Greenland foreign minister axed over independence remarks

Greenland's pro-independence foreign minister Pele Broberg was demoted on Monday after saying that only Inuits should vote in a referendum on whether the Arctic territory should break away from Denmark.

Greenland foreign minister axed over independence remarks
Greenland's pro-independence minister Pele Broberg (far R) with Prime Minister Mute Egede (2nd R), Danish foreign minister Jeppe Kofod and US Secretary of State Antony Blinken (2nd R) at a press briefing in Greenland in May 2021. Photo: Ólafur Steinar Rye Gestsson/Ritzau Scanpix

Prime Minister Mute Egede, who favours autonomy but not independence, said the ruling coalition had agreed to a reshuffle after a controversial interview by the minister of the autonomous Arctic territory.

Broberg was named business and trade minister and Egede will take on the foreign affairs portfolio.

The prime minister, who took power in April after a snap election, underscored that “all citizens in Greenland have equal rights” in a swipe at Broberg.

Broberg in an interview to Danish newspaper Berlingske said he wanted to reserve voting in any future referendum on independence to Inuits, who comprise more than 90 percent of Greenland’s 56,000 habitants.

“The idea is not to allow those who colonised the country to decide whether they can remain or not,” he had said.

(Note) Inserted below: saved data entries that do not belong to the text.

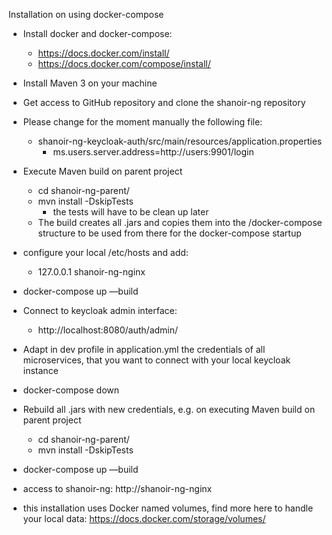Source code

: Installation on using docker-compose

* Install docker and docker-compose:
    * https://docs.docker.com/install/
    * https://docs.docker.com/compose/install/
* Install Maven 3 on your machine
* Get access to GitHub repository and clone the shanoir-ng repository
* Please change for the moment manually the following file:
    * shanoir-ng-keycloak-auth/src/main/resources/application.properties
        * ms.users.server.address=http://users:9901/login
* Execute Maven build on parent project
    * cd shanoir-ng-parent/
    * mvn install -DskipTests
        * the tests will have to be clean up later
    * The build creates all .jars and copies them into the /docker-compose structure to be
used from there for the docker-compose startup
* configure your local /etc/hosts and add:
    * 127.0.0.1       shanoir-ng-nginx
* docker-compose up —build
* Connect to keycloak admin interface:
    * http://localhost:8080/auth/admin/
* Adapt in dev profile in application.yml the credentials of all microservices,
that you want to connect with your local keycloak instance
* docker-compose down
* Rebuild all .jars with new credentials, e.g. on executing Maven build on parent project
    * cd shanoir-ng-parent/
    * mvn install -DskipTests
* docker-compose up —build
* access to shanoir-ng: http://shanoir-ng-nginx

* this installation uses Docker named volumes, find more here to handle your local data:
https://docs.docker.com/storage/volumes/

In the same interview he said he was opposed to the term the “Community of the Kingdom” which officially designates Denmark, the Faroe Islands and Greenland, saying his country had “little to do” with Denmark.

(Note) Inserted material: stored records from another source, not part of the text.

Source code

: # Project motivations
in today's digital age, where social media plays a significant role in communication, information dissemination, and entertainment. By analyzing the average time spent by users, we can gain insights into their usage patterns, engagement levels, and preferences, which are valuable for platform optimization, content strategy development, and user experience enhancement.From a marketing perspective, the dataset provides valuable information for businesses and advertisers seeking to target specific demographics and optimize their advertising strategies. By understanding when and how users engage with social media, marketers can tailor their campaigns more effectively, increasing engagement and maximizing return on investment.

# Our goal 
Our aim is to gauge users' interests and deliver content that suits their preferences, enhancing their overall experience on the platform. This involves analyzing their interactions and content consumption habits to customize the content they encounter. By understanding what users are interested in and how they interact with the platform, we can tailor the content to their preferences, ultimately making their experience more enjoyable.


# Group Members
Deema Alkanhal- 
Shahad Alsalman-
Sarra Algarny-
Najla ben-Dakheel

Greenland was a Danish colony until 1953 and became a semi-autonomous territory in 1979.

The Arctic territory is still very dependent on Copenhagen’s subsidies of around 526 million euros ($638 million), accounting for about a third of its budget.

But its geostrategic location and massive mineral reserves have raised international interest in recent years, as evidenced by former US president Donald Trump’s swiftly rebuffed offer to buy it in 2019.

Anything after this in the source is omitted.